I'm not sure if you mean that it should treat all repetative tokens  
as only one token? Then you are better of using a filter when  
analyzing text you insert to the index: rather than creating one  
token for each the in "the the the the the the" you only create one.  
You might also want to use this filter when parsing user queries. (It  
will be hard to find the band 'the the'.)

If not and what you write above is all you want to match, nothing  
more, nothing less, then you could do something like this:

(dry coded and untested.)

int n = 3; // the; the the; the the the
String field = "title";
String token = "the";
BooleanQuery bq = new BooleanQuery();
for (int i=0;i<n;i++) {
   Term[] terms = new Term[i+2];
   terms[0] = new Term(field, "^");
   for (int j=0;j<i;j++) {
     terms[j+1] = new Term(field, token);
   }
   terms[i+2] = new Term(field, "$");
   bq.add(new BooleanClause(new PhraseQuery(terms, 0), Orrcurs.SHOULD);
}


I hope this helps.


---------------------------------------------------------------------
To unsubscribe, e-mail: java-user-unsubscribe@lucene.apache.org
For additional commands, e-mail: java-user-help@lucene.apache.org

Re: Search for docs containing only a certain word in a specified field?

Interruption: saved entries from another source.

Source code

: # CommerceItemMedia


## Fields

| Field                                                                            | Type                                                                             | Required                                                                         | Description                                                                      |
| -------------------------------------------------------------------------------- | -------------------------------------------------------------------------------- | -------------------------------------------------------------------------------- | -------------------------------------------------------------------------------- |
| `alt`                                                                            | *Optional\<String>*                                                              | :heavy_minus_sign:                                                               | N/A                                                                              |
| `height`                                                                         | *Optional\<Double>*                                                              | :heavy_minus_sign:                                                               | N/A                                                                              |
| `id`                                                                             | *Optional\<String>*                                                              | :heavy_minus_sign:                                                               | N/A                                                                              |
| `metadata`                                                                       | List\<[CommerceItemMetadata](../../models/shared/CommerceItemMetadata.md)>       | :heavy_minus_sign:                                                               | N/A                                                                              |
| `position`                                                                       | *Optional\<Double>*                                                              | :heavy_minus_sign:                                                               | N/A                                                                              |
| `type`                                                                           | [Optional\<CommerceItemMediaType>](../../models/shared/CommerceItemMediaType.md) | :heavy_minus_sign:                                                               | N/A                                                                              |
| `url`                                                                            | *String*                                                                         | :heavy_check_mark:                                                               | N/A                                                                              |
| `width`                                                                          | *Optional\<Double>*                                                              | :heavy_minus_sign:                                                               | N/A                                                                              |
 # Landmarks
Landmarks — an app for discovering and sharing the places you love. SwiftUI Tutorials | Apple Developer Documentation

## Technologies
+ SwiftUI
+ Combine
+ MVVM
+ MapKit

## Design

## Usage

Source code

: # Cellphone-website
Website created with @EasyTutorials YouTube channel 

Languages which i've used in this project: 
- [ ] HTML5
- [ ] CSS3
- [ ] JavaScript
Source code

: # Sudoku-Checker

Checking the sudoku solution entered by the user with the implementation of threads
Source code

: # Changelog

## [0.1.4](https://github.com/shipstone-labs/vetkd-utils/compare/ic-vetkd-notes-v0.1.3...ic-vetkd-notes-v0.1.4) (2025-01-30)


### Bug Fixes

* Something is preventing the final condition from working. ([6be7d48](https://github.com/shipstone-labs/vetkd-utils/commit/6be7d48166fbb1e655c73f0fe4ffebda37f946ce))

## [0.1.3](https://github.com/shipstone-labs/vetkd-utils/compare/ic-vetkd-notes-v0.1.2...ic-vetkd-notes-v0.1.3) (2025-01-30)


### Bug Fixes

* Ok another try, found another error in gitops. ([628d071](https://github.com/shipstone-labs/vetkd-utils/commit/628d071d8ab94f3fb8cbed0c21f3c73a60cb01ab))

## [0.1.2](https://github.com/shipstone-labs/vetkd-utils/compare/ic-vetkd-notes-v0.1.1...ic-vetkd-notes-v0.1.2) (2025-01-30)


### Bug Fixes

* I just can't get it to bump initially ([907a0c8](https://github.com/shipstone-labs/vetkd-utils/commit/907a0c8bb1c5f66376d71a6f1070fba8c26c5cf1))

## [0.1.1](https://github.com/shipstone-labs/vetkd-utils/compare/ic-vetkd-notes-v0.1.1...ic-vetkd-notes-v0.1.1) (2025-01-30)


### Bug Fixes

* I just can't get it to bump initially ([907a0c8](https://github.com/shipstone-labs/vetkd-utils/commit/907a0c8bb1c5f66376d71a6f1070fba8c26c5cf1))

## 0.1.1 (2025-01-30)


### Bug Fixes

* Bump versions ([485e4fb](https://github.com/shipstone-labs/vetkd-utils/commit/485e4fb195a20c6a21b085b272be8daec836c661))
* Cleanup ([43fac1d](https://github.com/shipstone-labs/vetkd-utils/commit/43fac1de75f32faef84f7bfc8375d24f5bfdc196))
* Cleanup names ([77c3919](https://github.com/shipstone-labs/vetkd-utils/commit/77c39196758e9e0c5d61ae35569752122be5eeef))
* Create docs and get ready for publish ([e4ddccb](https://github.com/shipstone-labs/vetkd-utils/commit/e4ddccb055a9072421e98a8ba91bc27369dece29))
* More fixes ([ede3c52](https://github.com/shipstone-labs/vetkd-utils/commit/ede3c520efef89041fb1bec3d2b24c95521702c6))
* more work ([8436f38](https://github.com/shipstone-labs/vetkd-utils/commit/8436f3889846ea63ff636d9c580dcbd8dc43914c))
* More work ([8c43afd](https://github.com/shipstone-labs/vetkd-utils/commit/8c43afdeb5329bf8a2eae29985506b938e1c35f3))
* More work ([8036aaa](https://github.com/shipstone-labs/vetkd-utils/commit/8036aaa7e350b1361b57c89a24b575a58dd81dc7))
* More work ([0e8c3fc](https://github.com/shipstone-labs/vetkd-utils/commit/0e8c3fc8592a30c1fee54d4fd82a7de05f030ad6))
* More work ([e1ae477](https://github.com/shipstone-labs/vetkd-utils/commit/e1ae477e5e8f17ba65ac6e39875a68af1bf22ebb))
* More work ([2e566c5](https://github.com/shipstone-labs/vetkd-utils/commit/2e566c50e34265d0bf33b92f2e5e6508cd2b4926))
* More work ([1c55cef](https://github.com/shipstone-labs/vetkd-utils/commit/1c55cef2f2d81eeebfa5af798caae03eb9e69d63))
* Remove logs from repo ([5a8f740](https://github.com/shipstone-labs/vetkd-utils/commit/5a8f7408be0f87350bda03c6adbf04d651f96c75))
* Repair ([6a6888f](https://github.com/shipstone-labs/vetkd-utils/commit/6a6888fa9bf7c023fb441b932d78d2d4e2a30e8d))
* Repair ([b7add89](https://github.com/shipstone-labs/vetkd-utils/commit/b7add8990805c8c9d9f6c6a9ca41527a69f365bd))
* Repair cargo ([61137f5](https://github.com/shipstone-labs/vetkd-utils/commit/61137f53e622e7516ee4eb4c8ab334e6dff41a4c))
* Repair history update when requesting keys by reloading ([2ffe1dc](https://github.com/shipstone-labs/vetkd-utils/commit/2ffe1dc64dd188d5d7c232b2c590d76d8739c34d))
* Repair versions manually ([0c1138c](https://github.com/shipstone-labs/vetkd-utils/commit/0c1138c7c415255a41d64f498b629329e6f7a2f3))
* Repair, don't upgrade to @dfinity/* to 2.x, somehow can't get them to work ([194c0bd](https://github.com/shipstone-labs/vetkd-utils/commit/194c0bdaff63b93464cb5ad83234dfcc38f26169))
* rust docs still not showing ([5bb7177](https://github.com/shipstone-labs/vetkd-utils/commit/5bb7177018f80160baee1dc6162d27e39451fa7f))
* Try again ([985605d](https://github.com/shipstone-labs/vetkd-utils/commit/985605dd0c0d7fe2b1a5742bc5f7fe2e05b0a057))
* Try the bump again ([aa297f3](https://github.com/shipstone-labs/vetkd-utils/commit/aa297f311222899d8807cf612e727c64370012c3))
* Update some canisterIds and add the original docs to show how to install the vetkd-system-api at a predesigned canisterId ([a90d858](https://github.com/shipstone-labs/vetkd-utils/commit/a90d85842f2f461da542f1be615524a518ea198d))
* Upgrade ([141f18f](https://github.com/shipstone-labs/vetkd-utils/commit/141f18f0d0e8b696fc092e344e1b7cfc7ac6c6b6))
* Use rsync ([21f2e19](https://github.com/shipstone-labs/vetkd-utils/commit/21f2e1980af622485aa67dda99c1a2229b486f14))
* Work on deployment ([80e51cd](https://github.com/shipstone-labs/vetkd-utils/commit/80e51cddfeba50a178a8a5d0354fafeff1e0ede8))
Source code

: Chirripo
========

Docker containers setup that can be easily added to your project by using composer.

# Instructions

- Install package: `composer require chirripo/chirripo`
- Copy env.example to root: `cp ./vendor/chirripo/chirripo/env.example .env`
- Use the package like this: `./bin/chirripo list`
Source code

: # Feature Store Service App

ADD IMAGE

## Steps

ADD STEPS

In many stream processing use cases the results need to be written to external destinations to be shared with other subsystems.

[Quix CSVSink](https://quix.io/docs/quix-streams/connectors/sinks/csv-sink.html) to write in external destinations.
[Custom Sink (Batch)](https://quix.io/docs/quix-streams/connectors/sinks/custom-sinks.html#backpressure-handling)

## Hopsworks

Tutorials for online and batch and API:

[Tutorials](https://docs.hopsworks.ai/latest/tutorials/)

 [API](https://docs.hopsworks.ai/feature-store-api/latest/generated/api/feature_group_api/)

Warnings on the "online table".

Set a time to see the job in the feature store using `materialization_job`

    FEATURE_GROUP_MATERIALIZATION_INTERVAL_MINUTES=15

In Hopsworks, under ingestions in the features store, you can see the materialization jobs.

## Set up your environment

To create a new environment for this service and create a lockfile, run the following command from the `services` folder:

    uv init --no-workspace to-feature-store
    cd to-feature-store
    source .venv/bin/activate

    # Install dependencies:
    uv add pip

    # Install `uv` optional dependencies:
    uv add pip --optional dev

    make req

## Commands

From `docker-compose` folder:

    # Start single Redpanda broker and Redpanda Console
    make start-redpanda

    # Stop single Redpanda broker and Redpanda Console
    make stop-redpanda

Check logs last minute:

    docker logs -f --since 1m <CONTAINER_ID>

Posted by Kun Hong <kh...@promptu.com>.

karl wettin wrote:
>
> 27 apr 2007 kl. 14.11 skrev Erik Hatcher:
>
>>
>> On Apr 27, 2007, at 6:39 AM, karl wettin wrote:
>>> 27 apr 2007 kl. 12.36 skrev Erik Hatcher:
>>>
>>>> Unless someone has some other tricks I'm not aware of, that is.
>>>
>>> I guess it would be possible to add start/stop-tokens such as ^ and 
>>> $ to the indexed text: "^ the $" and place a phrase query with 0 slop.
>>
>> True true.   That'd work too.

Thanks for the replies and discussion.

I think I didn't express my problems correctly.  The problem is I want to
find documents containing only the "the" token in the title field, but not
necessarily with only one appearance.  For example, if the query is "the",
I want to find documents whose title is "the", "the the" or "the the the".

I am not sure whether the start/stop-tokens and indexing the whole field 
as keyword
will help, it seems not.  Sorry if I misled you. But from what is 
discussed, it seems
there is no easy way.  I think this is just a corner case for myself 
now, since
nobody seems to find this a problem. But if you still have interest in 
solving
this problem, I will be very glad. :)

---------------------------------------------------------------------
To unsubscribe, e-mail: java-user-unsubscribe@lucene.apache.org
For additional commands, e-mail: java-user-help@lucene.apache.org

Re: Search for docs containing only a certain word in a specified field?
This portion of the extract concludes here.